Personal information
- Full name: Edoardo Giorgetti
- Nationality: Italy
- Born: 5 February 1989 (age 37) Cagli, Marche, Italy

Sport
- Sport: Swimming
- Strokes: Breaststroke
- Club: Circolo Canottieri Aniene

Medal record
European Championships (SC)
| Silver medal – second place | 2008 Rijeka | 200 m breaststroke |
World University Games
| Bronze medal – third place | 2013 Kazan | 100 m breaststroke |
Mediterranean Games
| Silver medal – second place | 2009 Pescara | 200m breaststroke |

= Edoardo Giorgetti =

Italian swimmer (born 1989)

Edoardo Giorgetti (born 5 February 1989) is an Italian breaststroke swimmer.

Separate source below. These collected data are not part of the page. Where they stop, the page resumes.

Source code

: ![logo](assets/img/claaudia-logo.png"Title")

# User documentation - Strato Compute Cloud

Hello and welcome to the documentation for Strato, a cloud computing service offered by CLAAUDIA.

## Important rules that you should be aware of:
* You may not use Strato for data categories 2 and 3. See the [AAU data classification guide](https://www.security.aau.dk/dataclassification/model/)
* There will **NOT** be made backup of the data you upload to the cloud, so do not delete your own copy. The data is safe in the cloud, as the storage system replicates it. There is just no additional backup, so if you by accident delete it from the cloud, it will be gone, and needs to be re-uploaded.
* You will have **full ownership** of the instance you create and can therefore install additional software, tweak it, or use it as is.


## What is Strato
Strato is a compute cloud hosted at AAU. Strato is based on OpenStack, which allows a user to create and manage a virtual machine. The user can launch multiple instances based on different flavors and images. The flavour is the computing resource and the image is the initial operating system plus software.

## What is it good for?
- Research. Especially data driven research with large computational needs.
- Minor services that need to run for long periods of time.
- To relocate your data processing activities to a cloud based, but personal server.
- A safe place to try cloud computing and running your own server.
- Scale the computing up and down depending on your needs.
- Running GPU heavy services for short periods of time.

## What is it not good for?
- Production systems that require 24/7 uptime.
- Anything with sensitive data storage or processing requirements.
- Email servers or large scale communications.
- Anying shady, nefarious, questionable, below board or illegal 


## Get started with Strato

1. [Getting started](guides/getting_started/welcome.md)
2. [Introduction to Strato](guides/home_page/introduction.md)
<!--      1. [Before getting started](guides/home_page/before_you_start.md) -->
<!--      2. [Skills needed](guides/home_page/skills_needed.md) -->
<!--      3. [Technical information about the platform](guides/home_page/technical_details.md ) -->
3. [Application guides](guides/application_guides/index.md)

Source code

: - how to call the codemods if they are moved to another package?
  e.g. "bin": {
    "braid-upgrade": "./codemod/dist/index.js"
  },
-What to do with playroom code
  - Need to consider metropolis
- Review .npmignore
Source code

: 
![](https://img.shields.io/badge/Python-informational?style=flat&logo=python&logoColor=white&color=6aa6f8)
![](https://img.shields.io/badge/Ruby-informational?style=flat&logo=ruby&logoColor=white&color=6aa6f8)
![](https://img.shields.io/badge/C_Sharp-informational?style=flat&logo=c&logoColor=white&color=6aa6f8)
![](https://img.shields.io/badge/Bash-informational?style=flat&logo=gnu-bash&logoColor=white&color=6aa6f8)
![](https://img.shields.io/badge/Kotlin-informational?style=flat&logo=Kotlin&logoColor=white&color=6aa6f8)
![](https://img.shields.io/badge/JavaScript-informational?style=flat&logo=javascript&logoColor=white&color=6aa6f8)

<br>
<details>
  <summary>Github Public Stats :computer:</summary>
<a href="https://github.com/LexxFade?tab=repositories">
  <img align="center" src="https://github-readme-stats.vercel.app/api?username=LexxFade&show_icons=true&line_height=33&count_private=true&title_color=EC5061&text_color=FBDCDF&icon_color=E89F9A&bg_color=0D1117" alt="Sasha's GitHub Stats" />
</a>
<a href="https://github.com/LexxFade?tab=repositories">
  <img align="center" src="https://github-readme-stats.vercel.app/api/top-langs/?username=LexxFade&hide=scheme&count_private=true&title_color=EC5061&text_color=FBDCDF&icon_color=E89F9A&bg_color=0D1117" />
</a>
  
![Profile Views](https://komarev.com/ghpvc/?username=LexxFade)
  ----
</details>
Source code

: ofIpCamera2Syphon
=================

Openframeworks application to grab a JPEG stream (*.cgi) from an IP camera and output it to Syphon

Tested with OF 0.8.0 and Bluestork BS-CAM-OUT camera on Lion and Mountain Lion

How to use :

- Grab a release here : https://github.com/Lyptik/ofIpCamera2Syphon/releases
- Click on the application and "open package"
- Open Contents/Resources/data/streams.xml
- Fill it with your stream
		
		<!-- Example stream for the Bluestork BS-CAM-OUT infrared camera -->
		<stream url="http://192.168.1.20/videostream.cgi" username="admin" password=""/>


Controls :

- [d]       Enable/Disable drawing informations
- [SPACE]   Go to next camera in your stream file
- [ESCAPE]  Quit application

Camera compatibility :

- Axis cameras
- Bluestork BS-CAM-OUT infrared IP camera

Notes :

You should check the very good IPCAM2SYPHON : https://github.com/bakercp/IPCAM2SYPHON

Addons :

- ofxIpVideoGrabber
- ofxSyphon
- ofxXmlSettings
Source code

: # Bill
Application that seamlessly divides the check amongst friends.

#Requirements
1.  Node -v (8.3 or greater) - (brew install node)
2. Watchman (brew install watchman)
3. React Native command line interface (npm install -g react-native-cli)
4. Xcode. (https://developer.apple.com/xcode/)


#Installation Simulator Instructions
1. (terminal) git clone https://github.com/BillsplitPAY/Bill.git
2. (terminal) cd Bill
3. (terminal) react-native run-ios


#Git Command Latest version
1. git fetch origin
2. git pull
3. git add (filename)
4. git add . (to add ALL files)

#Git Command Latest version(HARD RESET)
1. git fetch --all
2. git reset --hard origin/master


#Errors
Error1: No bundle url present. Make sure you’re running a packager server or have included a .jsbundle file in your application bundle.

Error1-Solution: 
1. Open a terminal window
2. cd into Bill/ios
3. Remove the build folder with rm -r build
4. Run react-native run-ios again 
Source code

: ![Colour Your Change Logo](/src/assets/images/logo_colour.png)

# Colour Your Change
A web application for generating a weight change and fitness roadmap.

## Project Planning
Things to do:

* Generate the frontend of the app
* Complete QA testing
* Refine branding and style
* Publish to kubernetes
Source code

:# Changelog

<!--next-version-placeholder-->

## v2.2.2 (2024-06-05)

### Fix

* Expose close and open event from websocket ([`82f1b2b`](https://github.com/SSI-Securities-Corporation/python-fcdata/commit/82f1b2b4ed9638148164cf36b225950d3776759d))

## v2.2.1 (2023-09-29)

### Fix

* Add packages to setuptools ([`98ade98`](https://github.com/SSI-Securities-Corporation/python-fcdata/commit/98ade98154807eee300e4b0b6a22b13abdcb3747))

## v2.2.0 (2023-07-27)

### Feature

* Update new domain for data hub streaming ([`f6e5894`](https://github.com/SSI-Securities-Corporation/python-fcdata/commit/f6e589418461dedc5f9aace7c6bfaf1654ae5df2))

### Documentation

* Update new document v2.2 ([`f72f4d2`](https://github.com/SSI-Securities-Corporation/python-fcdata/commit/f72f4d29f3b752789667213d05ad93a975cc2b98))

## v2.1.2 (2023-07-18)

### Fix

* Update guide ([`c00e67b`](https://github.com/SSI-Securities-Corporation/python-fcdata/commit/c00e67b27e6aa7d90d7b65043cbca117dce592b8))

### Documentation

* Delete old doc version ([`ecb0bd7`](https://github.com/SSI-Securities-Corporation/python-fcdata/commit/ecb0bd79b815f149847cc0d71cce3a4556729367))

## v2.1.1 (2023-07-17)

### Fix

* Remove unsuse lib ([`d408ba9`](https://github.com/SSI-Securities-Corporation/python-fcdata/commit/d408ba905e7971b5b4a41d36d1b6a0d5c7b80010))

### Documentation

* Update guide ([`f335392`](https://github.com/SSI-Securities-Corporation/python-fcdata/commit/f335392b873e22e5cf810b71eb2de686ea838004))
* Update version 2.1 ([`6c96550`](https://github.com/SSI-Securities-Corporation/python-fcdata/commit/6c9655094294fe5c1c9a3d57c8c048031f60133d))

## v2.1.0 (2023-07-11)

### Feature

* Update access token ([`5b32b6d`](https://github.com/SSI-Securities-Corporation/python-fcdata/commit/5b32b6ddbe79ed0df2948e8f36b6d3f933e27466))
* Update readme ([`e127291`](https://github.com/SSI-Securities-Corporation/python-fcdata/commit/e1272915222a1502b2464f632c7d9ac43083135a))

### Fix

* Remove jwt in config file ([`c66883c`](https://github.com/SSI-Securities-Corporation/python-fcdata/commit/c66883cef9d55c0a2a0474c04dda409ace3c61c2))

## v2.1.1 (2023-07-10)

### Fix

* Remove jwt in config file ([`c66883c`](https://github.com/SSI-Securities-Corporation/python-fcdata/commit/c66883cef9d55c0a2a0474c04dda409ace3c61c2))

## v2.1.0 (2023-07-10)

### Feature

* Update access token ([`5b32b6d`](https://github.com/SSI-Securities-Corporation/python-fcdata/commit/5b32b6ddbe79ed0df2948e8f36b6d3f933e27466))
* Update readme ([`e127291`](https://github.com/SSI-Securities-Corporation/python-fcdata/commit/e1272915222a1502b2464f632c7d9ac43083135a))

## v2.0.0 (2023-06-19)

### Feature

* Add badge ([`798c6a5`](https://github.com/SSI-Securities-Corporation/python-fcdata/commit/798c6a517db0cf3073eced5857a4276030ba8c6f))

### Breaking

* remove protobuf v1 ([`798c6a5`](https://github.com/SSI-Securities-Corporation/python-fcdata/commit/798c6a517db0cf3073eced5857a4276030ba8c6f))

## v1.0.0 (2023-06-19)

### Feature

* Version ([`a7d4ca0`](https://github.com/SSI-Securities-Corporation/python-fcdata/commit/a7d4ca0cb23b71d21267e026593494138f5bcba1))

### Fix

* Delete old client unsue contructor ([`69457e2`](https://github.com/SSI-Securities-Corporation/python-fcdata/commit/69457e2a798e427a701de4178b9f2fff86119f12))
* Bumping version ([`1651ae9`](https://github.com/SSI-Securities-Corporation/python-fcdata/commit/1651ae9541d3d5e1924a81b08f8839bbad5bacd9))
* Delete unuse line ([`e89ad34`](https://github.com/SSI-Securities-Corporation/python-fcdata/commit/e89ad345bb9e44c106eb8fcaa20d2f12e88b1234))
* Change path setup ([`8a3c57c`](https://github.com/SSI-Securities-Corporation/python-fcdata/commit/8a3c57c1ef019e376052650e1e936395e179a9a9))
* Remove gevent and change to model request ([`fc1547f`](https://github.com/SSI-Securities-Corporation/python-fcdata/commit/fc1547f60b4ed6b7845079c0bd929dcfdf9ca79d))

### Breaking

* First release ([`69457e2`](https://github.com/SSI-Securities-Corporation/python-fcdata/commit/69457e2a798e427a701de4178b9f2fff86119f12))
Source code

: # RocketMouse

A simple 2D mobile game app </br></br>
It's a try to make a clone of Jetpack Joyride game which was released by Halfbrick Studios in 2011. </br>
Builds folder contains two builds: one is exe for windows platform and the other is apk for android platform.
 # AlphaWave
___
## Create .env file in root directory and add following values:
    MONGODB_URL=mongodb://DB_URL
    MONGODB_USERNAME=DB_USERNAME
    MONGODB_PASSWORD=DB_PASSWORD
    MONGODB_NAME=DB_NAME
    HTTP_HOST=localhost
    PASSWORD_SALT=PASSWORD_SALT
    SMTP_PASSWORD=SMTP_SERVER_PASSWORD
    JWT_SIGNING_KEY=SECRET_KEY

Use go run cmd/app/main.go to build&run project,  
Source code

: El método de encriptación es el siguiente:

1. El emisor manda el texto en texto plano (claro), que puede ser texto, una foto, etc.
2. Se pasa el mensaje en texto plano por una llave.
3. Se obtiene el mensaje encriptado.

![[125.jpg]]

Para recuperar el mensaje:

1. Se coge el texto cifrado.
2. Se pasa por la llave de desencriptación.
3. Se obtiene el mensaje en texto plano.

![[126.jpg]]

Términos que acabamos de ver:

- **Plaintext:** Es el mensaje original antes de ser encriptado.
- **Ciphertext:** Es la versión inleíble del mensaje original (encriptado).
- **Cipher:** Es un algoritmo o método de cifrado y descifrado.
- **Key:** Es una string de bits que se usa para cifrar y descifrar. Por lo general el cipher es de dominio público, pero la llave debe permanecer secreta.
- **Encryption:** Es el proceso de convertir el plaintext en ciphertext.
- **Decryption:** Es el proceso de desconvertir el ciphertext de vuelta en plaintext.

In 2006, Giorgetti was Junior World Champion in 100 m and 200 m breaststroke, and in 4×100 m medley relay.

In 2007, Giorgetti was Junior European Champion in 200 m breaststroke and won the silver medal in 100 m of the same stroke behind Dániel Gyurta. He also represented Italy at the 2007 World Aquatics Championships swimming 100 m breaststroke.

In 2008, Giorgetti set the new short course European record for 200 m breaststroke in 2:05.02.